The lack of this Active Conduit feedback results in poor communication, confused presenters and audiences, and inconclusive results. Executing the role of the Active Conduit is critical to the success of Remote Demos – a passive representative from your company at the customer site is insufficient and a waste of resource!
For many vendors it is the sales person who typically sits with the customer at the customer site. Next best, if you cannot have one of your representatives present, is to ask your champion or coach to be your “eyes” for the meeting.
Here’s a brief list of the items that need to be communicated by the person at the customer site to the remote individual:
Before the demo:
1. Arrive at the customer’s conference room 15 minutes before the formal meeting is scheduled to begin to get things set up and operating correctly:
a) Start the collaboration tool (e.g., GoToMeeting, WebEx, Live Meeting, etc.) session on the customer side.
b) Help test and confirm screen resolution issues – “Yes, I can see your mouse across the full diagonal and we’ve maximized the screen here on the receiving end”.
c) Help test and confirm audio – “Yes, I can hear you fine… Here, let me move the conference phone microphones to better positions so that you can hear us better.”
d) Help test “latency” – “Looks like we have about a 2 second delay right now…”
2. Plan for managing questions – “Can you please plan to capture questions in a Word document from your laptop during the session?”
3. Review any other pre-meeting plans or issues.
During the demo:
1. Alert regarding “latency” – “Looks like you are about 3 seconds ahead of what we are seeing here… You may need to slow down.”
2. Somebody new arrives at the meeting – “Before you go on, we have a new participant in the room…” [And to ask the three questions:
a) What is your name?
b) What is your job title?
c) What would you like to accomplish during our session today?]
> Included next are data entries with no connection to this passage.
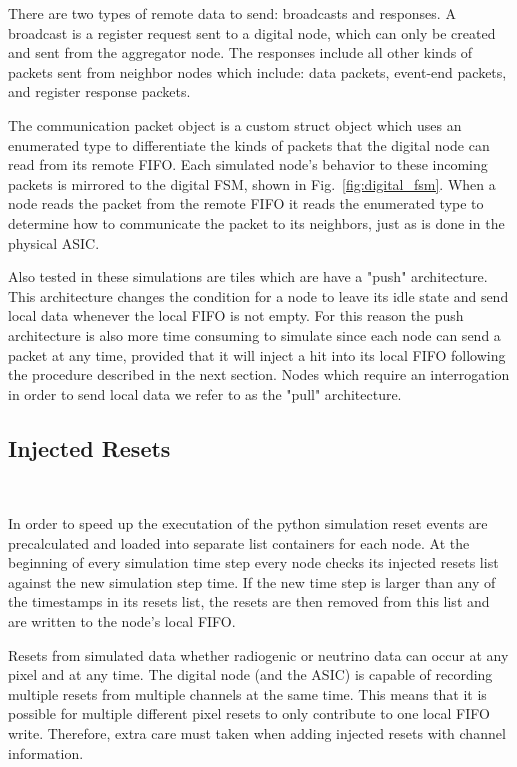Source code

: There are two types of remote data to send: broadcasts and responses.
A broadcast is a register request sent to a digital node, which can only be created and sent from the aggregator node.
The responses include all other kinds of packets sent from neighbor nodes which include: data packets, event-end packets, and register response packets.

The communication packet object is a custom struct object which uses an enumerated type to differentiate the kinds of packets that the digital node can read from its remote FIFO.
Each simulated node's behavior to these incoming packets is mirrored to the digital FSM, shown in Fig.~\ref{fig:digital_fsm}.
When a node reads the packet from the remote FIFO it reads the enumerated type to determine how to communicate the packet to its neighbors, just as is done in the physical ASIC.

Also tested in these simulations are tiles which are have a "push" architecture.
This architecture changes the condition for a node to leave its idle state and send local data whenever the local FIFO is not empty.
For this reason the push architecture is also more time consuming to simulate since each node can send a packet at any time, provided that it will inject a hit into its local FIFO following the procedure described in the next section.
Nodes which require an interrogation in order to send local data we refer to as the "pull" architecture.

\subsection{Injected Resets}~\label{sec:hits}

In order to speed up the executation of the python simulation reset events are precalculated and loaded into separate list containers for each node.
At the beginning of every simulation time step every node checks its injected resets list against the new simulation step time.
If the new time step is larger than any of the timestamps in its resets list, the resets are then removed from this list and are written to the node's local FIFO.

Resets from simulated data whether radiogenic or neutrino data can occur at any pixel and at any time.
The digital node (and the ASIC) is capable of recording multiple resets from multiple channels at the same time.
This means that it is possible for multiple different pixel resets to only contribute to one local FIFO write.
Therefore, extra care must taken when adding injected resets with channel information.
3. Somebody leaves – “Just to let you know, Bob had to leave the meeting….”
4. Unspoken questions – “Hang on, it looks like Jennifer has a question [furrowed brow, raised hand, look of confusion, etc.].”
5. Inability to hear – “John, let me repeat that question for you…”
6. Manage and alert during side conversations – “Hold on, we have a side conversation going on about the capability you just presented…”
7. Provide “color” commentary, as appropriate, e.g., “I want to let you know that they are all smiling and nodding their heads…!”
After the demo:
1. Debrief with the customer – face-to-face feedback provides nuances often missed via the phone.
2. Listen for “casual” conversations – what else are the audience members saying about the demo, the product, the company…
3. Afterwards, communicate this information back to the balance of the selling team.
You can train your own representatives to execute these items – or your champion/coach – by reviewing this list with them ahead of your demos. Following these practices will improve the outcome of your Remote Demos markedly!